A popular approach to cybersecurity nowadays is the so-called bug bounty program, or major companies enlisting the help of third-party or independent hackers to try and look for vulnerabilities within their products or systems.

Google, Microsoft, Facebook, and Mozilla do it occasionally. Drone manufacturer DJI launched its own this past August, supposed to reward researchers who came to the company with security flaws they had found.

DJI Bug Bounty Program Fumbles

Unfortunately, DJI's own bug bounty program is already causing a bit of controversy. Security researcher Kevin Finisterre, who previously discovered that the DJI Go app contained a backdoor that allowed it to be altered remotely, has exposed DJI on Monday, Nov. 20, after it seemingly threatened him with legal action.

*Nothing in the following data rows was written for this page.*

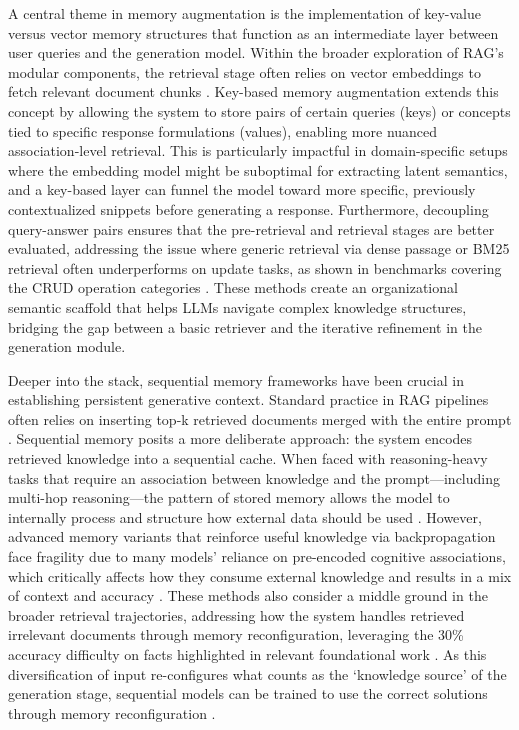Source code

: \documentclass[11pt]{article}
\begin{document}
A central theme in memory augmentation is the implementation of key-value versus vector memory structures that function as an intermediate layer between user queries and the generation model. Within the broader exploration of RAG's modular components, the retrieval stage often relies on vector embeddings to fetch relevant document chunks \cite{ref1}. Key-based memory augmentation extends this concept by allowing the system to store pairs of certain queries (keys) or concepts tied to specific response formulations (values), enabling more nuanced association-level retrieval. This is particularly impactful in domain-specific setups where the embedding model might be suboptimal for extracting latent semantics, and a key-based layer can funnel the model toward more specific, previously contextualized snippets before generating a response. Furthermore, decoupling query-answer pairs ensures that the pre-retrieval and retrieval stages are better evaluated, addressing the issue where generic retrieval via dense passage or BM25 retrieval often underperforms on update tasks, as shown in benchmarks covering the CRUD operation categories \cite{ref51}. These methods create an organizational semantic scaffold that helps LLMs navigate complex knowledge structures, bridging the gap between a basic retriever and the iterative refinement in the generation module.

Deeper into the stack, sequential memory frameworks have been crucial in establishing persistent generative context. Standard practice in RAG pipelines often relies on inserting top-k retrieved documents merged with the entire prompt \cite{ref7}. Sequential memory posits a more deliberate approach: the system encodes retrieved knowledge into a sequential cache. When faced with reasoning-heavy tasks that require an association between knowledge and the prompt---including multi-hop reasoning---the pattern of stored memory allows the model to internally process and structure how external data should be used \cite{ref1}. However, advanced memory variants that reinforce useful knowledge via backpropagation face fragility due to many models' reliance on pre-encoded cognitive associations, which critically affects how they consume external knowledge and results in a mix of context and accuracy \cite{ref7}. These methods also consider a middle ground in the broader retrieval trajectories, addressing how the system handles retrieved irrelevant documents through memory reconfiguration, leveraging the 30\% accuracy difficulty on facts highlighted in relevant foundational work \cite{ref10}. As this diversification of input re-configures what counts as the `knowledge source' of the generation stage, sequential models can be trained to use the correct solutions through memory reconfiguration \cite{ref52}.
\end{document}

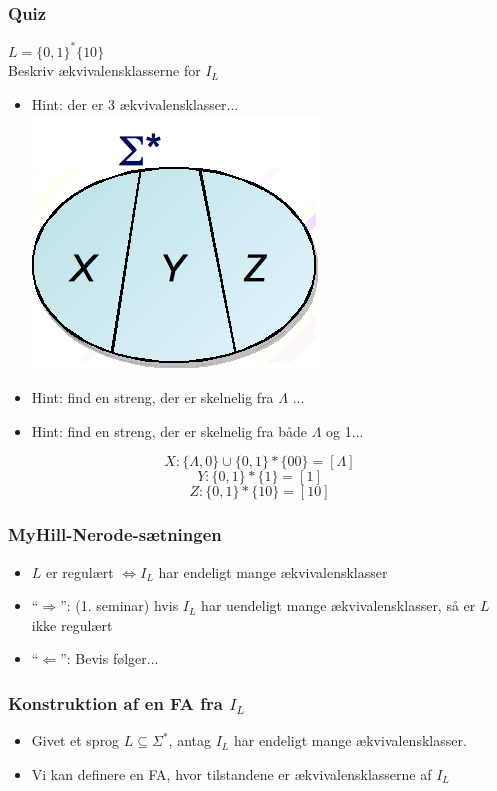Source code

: \documentclass[]{beamer}
\begin{document}
\begin{frame}
\frametitle{Quiz}
$L = \{0,1\}^*\{10\}$ \\
Beskriv ækvivalensklasserne for $I_L$
\begin{itemize}[<+->]
\item Hint:  der er 3 ækvivalensklasser...
\includegraphics[scale=0.4]{images/2_seminar_equivclassessigma}
\item Hint:  find en streng, der er skelnelig fra $\Lambda$ ...
\item Hint:  find en streng, der er skelnelig 
  fra både $\Lambda$ og 1...
\end{itemize}
\pause
\[X:  \{\Lambda , 0\} \cup \{0,1\}*\{00\} = [\Lambda ]\]
\[Y:  \{0,1\}*\{1\} = [1]\]
\[Z:  \{0,1\}*\{10\} = [10]\]
\end{frame}

\begin{frame}
\frametitle{MyHill-Nerode-sætningen}
\begin{itemize}[<+->]
\item $L$ er regulært $\Leftrightarrow I_L$ har endeligt mange 				      ækvivalensklasser
\item “$\Rightarrow$”: (1. seminar) hvis $I_L$ har uendeligt mange 
	 ækvivalensklasser, så er $L$ ikke regulært
\item “$\Leftarrow$”: Bevis følger...
\end{itemize}
\end{frame}

\begin{frame}
\frametitle{Konstruktion af en FA fra $I_L$}
\begin{itemize}[<+->]
\item Givet et sprog $L\subseteq \Sigma^*$, antag $I_L$ har 
endeligt mange ækvivalensklasser.
\item
Vi kan definere en FA, hvor tilstandene er ækvivalensklasserne af $I_L$
\end{itemize}
\end{frame}
\end{document}
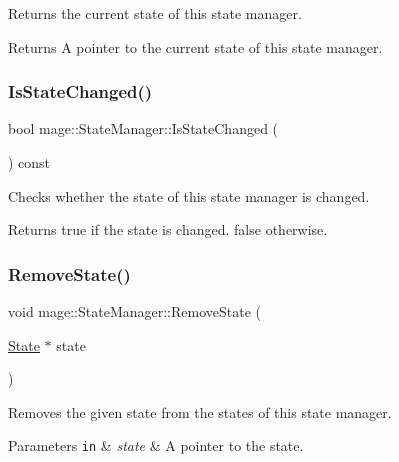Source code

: Returns the current state of this state manager.

\begin{DoxyReturn}{Returns}
A pointer to the current state of this state manager. 
\end{DoxyReturn}
\hypertarget{classmage_1_1_state_manager_abd9c136e1a0f7e375450be5e50e2fc64}{}\label{classmage_1_1_state_manager_abd9c136e1a0f7e375450be5e50e2fc64} 
\subsubsection{\texorpdfstring{Is\+State\+Changed()}{IsStateChanged()}}
{\footnotesize\ttfamily bool mage\+::\+State\+Manager\+::\+Is\+State\+Changed (\begin{DoxyParamCaption}{ }\end{DoxyParamCaption}) const}

Checks whether the state of this state manager is changed.

\begin{DoxyReturn}{Returns}
{\ttfamily true} if the state is changed. {\ttfamily false} otherwise. 
\end{DoxyReturn}
\hypertarget{classmage_1_1_state_manager_ad1589f7792508f0568f673b925a2bdba}{}\label{classmage_1_1_state_manager_ad1589f7792508f0568f673b925a2bdba} 
\subsubsection{\texorpdfstring{Remove\+State()}{RemoveState()}}
{\footnotesize\ttfamily void mage\+::\+State\+Manager\+::\+Remove\+State (\begin{DoxyParamCaption}\item[{\hyperlink{classmage_1_1_state}{State} $\ast$}]{state }\end{DoxyParamCaption})}

Removes the given state from the states of this state manager.


\begin{DoxyParams}[1]{Parameters}
\mbox{\tt in}  & {\em state} & A pointer to the state. \\
\hline
\end{DoxyParams}
\hypertarget{classmage_1_1_state_manager_a48498596d478d107621b1752104e02e3}{}\label{classmage_1_1_state_manager_a48498596d478d107621b1752104e02e3}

In his essay, Finisterre laid out his negative experience with DJI and its bug bounty program. He, along with a group of hackers, discovered a fatal flaw in DJI's web security. They were able to obtain the private key for its SSL certificate, which gave them access to private and highly critical consumer information stored on the drone company's servers.

Legal Threat

He promptly emailed DJI and asked whether the vulnerability was within the scope of its program, and they told him it was. DJI confirmed his work and offered him $30,000 for the trouble, the highest reward tier. All was good. Finisterre even ordered a Tesla vehicle, as he recounts in his essay.

But things suddenly went awry. DJI sent Finisterre a contract that required him not to refrain from publicly discussing the vulnerability he found, and that he must not tell anyone that he worked with DJI security at all. If a filmmaker's legacy are the films he or she makes, a security researcher's legacy hinges on the vulnerabilities they discover, and that's often worth more in the hacking community than monetary gains. So it was clear to Finisterre that what DJI wanted wasn't reasonable.

As they spat back and forth, DJI eventually sent a letter that mentioned the Computer Fraud and Abuse Act, which Finisterre thought was its way of threatening him. As a result, he rejected the prize, canceled his Tesla purchase, and went public.

There surely are bug bounty programs that require hackers to stay silent about what they discover. Companies such as Apple advise researchers to not say a word about their work. But that kind of restriction is usually laid out clearly from the get-go. What's more, the person responsible for the discovery does get acknowledged to some degree, despite the specifics of the work not being disclosed.

Upon Finisterre going public with his experience, DJI went ahead and launched a website dedicated to its bounty program and laid out the terms clearly. Though it remains to be seen whether hackers will still trust DJI after its shady silencing practice.